[Stored data]
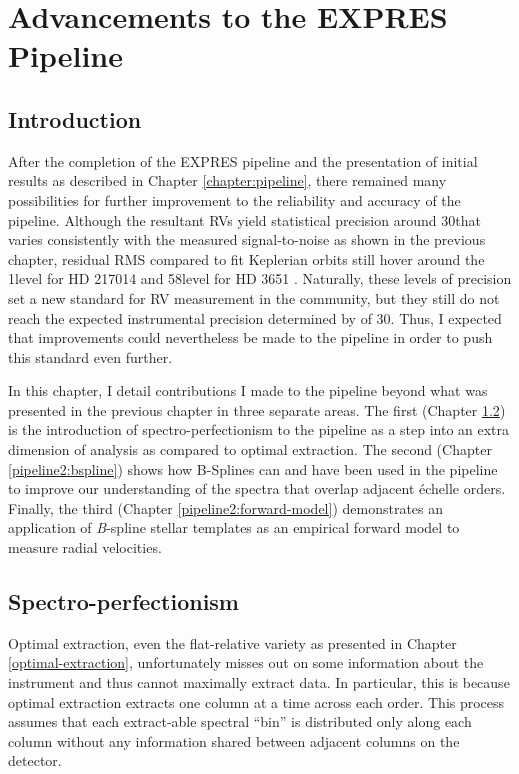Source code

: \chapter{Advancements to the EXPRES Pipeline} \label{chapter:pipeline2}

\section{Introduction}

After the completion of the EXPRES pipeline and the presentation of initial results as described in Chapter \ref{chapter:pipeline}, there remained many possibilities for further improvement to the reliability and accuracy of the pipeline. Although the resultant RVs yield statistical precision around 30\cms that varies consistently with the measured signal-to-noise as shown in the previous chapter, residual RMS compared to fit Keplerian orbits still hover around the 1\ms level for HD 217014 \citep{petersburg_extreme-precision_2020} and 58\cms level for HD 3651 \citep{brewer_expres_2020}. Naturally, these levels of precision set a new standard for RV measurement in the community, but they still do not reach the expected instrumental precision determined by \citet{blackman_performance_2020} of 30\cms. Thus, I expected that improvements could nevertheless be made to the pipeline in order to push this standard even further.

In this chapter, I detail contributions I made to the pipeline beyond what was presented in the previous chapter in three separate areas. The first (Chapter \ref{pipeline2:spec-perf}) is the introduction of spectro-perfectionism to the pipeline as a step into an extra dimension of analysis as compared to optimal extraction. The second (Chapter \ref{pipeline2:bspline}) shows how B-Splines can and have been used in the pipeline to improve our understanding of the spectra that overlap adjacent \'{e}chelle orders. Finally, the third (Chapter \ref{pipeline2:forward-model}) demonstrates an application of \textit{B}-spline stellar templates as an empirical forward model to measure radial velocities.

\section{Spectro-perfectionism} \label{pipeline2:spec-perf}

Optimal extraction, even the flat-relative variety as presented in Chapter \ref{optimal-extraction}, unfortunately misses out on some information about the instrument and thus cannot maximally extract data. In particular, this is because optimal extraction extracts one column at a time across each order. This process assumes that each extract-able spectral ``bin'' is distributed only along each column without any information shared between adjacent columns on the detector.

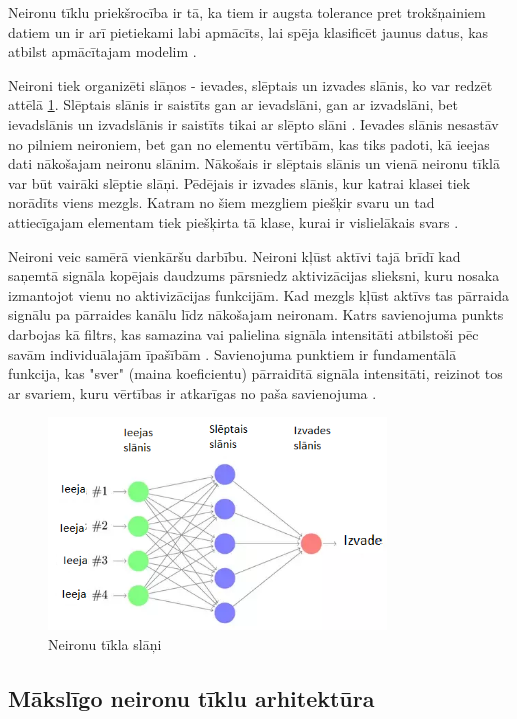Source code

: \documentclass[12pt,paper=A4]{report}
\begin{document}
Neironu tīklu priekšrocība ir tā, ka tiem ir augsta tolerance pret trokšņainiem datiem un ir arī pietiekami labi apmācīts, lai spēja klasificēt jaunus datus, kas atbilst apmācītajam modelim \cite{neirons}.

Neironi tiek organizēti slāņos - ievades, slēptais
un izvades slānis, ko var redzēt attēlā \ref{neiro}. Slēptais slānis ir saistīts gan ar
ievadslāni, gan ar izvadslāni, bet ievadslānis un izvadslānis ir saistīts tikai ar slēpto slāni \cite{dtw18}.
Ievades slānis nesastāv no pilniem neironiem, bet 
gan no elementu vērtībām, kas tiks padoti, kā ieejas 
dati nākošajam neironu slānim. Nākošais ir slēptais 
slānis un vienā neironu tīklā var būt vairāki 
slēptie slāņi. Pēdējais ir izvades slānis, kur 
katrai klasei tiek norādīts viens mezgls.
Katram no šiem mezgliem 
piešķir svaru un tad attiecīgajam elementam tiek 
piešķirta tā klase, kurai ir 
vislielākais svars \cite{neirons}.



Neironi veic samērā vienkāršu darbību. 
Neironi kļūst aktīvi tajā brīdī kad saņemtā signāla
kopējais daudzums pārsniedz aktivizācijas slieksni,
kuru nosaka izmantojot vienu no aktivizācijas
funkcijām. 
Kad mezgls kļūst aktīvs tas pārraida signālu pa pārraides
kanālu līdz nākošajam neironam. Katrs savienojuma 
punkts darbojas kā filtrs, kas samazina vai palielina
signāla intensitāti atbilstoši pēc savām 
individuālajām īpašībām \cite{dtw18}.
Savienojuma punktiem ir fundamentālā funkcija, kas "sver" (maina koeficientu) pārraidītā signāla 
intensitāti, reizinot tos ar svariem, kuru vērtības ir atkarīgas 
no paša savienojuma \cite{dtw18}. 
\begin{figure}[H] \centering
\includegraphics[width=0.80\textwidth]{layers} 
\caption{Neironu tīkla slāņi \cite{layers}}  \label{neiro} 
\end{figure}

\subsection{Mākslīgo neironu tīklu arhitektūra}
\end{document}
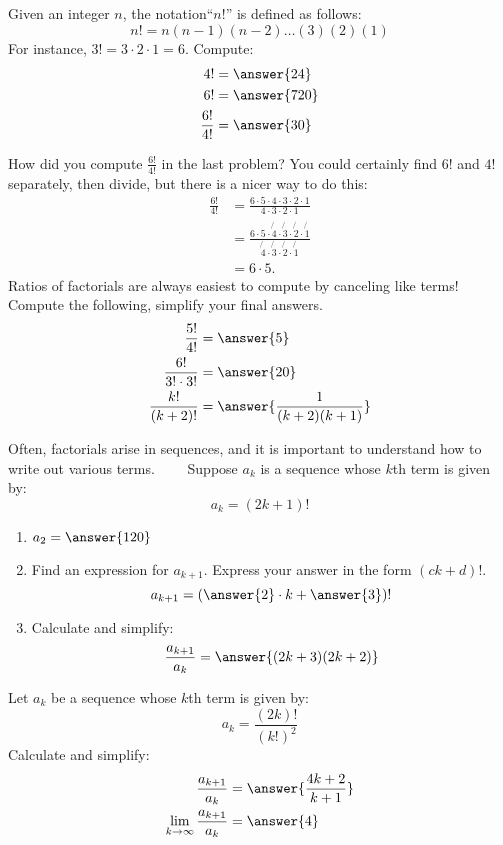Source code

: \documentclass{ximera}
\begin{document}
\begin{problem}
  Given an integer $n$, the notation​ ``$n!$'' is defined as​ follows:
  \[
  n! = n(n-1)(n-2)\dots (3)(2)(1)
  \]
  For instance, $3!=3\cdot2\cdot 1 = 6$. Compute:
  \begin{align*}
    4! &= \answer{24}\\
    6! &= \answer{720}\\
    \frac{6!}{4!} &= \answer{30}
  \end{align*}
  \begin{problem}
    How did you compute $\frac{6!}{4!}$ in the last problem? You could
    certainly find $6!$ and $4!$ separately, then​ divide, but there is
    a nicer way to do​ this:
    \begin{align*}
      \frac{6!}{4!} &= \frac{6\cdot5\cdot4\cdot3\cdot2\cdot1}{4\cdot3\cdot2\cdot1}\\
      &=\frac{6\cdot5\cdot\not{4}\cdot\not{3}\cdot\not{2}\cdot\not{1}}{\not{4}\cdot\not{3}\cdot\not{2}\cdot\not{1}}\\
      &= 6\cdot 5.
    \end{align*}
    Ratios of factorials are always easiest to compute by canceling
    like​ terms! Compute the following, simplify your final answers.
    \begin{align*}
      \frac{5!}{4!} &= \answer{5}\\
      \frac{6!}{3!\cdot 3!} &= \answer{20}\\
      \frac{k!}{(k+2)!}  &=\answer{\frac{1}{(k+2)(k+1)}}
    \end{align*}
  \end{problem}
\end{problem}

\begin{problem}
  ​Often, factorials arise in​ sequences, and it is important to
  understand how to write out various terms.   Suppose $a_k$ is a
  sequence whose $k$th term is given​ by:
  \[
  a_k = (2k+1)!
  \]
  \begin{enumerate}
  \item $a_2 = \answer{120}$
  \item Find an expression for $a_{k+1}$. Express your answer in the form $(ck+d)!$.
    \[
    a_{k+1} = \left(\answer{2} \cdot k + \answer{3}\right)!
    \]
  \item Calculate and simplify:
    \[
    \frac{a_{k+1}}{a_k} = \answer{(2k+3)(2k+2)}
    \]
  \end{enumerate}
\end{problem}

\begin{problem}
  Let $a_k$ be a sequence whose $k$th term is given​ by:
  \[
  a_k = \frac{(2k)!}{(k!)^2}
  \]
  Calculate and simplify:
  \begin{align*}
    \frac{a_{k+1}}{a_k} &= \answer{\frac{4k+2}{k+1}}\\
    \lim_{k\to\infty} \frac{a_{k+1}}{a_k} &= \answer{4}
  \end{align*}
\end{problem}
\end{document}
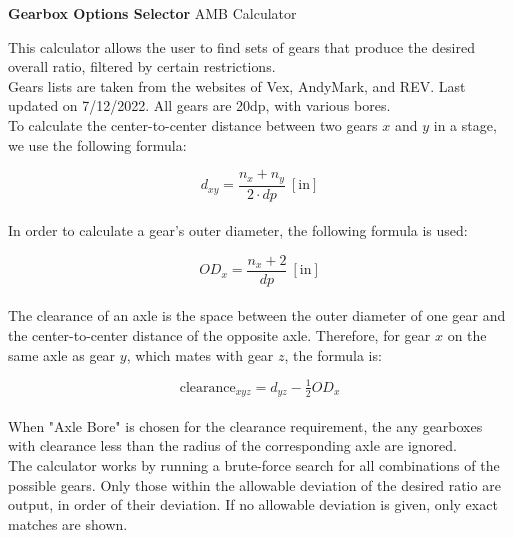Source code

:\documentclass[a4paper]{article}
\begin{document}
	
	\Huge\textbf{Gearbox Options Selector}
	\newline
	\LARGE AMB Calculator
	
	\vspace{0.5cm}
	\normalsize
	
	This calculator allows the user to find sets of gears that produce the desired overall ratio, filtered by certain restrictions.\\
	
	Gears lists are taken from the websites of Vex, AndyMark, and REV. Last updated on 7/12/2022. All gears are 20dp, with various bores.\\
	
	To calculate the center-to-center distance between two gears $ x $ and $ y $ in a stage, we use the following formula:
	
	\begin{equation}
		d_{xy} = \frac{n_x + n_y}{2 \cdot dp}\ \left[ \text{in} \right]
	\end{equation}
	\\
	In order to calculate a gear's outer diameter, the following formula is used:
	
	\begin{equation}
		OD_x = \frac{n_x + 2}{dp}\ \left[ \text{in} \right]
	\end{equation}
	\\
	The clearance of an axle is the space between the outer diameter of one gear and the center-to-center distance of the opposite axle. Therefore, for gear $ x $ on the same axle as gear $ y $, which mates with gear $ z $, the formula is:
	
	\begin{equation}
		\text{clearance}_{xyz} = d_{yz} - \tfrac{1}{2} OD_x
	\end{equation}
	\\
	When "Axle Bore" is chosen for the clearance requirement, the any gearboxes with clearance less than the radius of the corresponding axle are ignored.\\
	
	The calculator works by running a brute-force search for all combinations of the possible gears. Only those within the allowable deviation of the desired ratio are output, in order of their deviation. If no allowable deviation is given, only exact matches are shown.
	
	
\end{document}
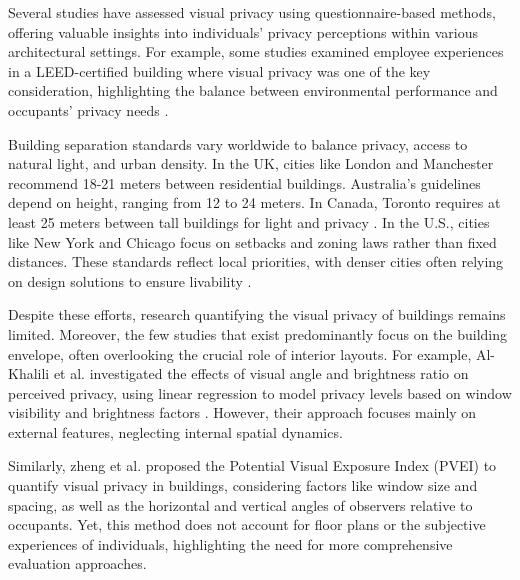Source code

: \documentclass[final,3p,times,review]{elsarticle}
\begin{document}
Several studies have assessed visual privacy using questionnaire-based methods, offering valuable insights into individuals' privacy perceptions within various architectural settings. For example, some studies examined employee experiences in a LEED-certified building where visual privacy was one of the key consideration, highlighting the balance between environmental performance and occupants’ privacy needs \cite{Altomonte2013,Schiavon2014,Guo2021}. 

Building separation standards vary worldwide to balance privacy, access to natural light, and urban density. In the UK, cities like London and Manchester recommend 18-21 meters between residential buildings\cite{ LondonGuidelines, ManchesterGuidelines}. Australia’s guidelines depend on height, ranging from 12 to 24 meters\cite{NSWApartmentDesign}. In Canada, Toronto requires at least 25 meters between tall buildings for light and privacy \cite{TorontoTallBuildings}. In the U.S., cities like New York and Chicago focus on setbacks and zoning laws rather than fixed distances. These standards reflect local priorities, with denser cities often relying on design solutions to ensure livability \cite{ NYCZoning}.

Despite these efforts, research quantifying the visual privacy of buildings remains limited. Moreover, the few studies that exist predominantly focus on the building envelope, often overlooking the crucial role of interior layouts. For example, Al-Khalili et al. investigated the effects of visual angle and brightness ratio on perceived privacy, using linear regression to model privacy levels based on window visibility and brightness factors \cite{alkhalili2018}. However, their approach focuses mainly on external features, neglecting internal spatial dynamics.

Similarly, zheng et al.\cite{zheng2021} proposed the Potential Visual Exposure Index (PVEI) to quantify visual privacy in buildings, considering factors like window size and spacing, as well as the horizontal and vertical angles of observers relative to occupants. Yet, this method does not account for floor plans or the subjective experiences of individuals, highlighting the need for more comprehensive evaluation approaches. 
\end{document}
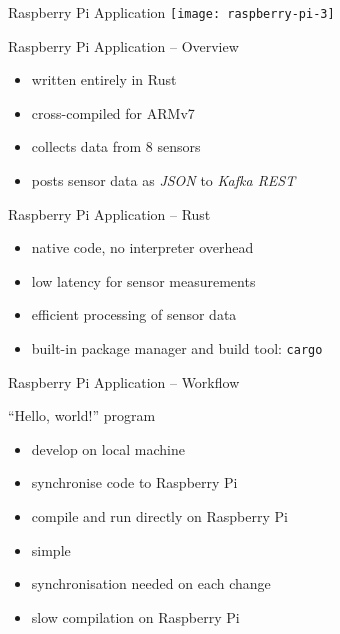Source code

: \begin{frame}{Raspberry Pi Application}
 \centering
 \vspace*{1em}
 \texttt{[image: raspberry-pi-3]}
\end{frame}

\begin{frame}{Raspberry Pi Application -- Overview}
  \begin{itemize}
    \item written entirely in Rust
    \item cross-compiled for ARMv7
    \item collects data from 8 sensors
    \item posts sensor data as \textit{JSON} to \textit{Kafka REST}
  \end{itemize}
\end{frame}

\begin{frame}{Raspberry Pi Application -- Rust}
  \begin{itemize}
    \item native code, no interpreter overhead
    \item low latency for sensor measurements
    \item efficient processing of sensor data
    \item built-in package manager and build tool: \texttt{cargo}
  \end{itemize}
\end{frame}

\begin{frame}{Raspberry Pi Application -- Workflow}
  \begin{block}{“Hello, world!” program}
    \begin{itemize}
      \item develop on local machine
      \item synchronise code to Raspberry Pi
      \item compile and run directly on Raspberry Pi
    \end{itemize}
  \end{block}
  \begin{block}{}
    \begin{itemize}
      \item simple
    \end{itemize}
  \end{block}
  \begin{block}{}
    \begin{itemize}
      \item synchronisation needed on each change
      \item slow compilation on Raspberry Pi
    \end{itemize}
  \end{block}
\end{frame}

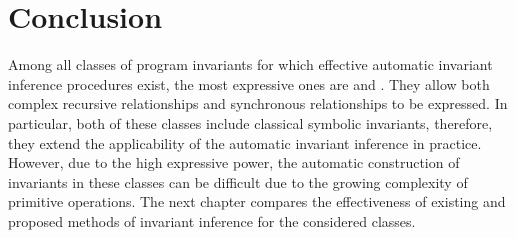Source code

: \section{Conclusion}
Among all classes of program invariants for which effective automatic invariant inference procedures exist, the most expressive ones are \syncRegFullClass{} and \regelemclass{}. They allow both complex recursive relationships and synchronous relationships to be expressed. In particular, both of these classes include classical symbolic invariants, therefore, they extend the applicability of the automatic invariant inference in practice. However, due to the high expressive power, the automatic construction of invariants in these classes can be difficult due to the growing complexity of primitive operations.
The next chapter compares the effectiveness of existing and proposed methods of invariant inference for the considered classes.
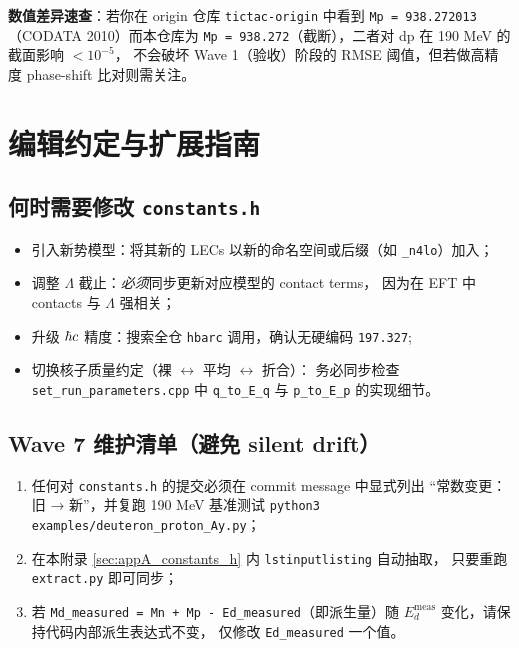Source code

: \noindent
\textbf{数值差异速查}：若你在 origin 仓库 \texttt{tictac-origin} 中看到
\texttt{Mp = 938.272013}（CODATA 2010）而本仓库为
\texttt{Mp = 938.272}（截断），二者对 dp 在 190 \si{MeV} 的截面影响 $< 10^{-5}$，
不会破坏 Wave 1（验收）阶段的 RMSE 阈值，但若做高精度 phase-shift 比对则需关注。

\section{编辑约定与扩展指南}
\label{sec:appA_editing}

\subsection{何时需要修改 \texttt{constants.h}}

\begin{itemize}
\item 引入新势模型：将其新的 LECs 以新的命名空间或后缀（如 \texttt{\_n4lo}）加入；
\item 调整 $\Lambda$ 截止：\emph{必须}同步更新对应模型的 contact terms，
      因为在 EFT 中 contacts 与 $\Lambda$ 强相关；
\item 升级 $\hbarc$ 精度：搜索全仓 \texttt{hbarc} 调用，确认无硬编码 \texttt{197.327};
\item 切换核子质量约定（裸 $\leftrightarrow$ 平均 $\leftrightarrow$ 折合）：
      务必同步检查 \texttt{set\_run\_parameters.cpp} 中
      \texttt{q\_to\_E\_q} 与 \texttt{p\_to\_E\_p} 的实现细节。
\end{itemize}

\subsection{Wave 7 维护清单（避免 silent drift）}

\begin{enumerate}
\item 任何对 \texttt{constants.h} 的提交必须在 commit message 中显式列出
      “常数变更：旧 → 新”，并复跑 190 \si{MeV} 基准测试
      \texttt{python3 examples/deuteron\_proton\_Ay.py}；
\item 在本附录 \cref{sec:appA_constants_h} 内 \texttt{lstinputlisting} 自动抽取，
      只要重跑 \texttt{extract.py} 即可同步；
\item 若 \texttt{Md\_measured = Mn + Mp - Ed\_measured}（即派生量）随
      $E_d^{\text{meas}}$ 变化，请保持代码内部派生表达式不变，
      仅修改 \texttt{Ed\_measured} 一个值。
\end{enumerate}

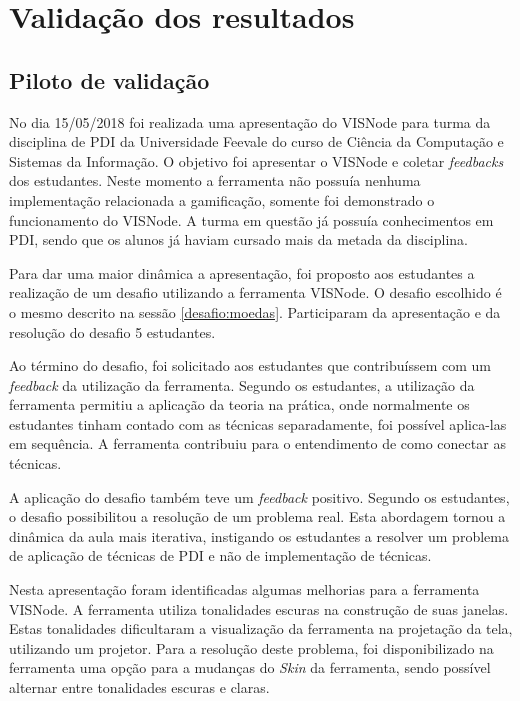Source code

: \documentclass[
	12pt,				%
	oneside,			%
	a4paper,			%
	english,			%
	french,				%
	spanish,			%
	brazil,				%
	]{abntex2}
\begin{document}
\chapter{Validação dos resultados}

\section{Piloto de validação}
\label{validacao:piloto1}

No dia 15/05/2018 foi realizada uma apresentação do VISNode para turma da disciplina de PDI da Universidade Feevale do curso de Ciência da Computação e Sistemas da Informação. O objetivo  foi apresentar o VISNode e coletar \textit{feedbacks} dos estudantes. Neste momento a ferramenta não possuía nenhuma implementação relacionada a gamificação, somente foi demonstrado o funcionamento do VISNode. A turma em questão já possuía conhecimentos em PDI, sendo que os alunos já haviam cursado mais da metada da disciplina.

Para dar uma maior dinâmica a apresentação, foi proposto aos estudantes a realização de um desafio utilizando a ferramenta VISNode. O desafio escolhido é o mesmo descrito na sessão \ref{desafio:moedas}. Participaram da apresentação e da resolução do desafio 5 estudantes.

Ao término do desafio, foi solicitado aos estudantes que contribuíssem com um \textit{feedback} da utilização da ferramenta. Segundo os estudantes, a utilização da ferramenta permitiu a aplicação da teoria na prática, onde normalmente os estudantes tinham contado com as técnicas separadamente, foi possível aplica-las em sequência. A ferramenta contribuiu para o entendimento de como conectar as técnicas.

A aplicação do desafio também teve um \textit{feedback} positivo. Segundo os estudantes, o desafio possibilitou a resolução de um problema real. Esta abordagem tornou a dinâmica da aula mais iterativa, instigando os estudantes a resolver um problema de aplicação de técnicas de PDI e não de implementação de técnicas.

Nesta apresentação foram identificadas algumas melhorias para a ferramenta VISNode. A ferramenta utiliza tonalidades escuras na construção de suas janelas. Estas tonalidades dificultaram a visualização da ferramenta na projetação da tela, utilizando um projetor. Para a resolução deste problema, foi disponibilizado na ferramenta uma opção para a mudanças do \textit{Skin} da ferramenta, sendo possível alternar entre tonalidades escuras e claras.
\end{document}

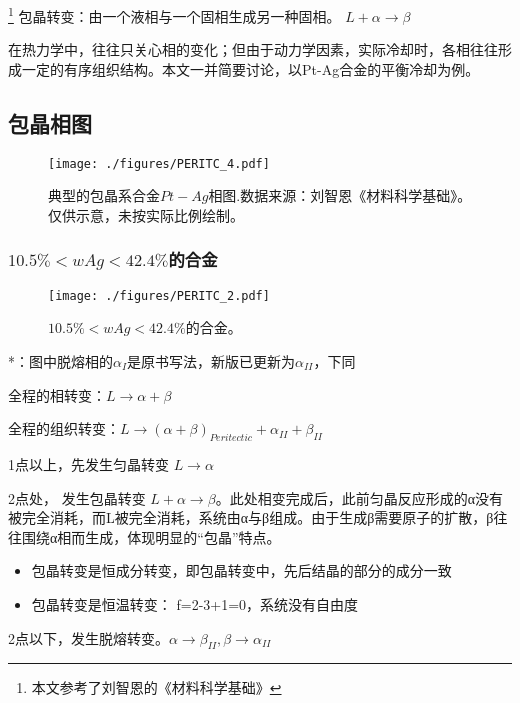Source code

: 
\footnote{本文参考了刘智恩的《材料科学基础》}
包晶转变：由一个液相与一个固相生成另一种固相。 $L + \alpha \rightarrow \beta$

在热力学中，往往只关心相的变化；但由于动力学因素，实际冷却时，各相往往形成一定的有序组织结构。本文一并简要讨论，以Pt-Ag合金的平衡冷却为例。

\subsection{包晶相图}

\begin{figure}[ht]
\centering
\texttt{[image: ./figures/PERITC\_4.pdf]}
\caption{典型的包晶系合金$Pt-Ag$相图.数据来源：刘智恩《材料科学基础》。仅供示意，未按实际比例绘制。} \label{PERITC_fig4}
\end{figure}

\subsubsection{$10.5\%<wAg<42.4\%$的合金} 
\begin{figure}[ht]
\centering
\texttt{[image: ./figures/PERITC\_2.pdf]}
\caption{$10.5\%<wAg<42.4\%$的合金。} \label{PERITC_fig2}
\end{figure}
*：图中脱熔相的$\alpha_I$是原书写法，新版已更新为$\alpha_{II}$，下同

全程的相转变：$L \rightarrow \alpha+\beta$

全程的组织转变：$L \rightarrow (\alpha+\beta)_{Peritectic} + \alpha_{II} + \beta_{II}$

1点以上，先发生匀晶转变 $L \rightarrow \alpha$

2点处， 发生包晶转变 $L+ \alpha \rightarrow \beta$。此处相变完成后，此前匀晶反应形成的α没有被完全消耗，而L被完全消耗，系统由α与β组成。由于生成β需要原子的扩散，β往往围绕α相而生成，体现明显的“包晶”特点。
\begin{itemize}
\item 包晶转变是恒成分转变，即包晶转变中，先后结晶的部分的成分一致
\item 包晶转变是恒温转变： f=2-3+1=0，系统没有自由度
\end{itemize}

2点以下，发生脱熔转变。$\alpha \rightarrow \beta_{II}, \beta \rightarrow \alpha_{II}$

-- Action item --
Tell how many lines above contain the word "signāla". Give the number alone.

-- Task result --
3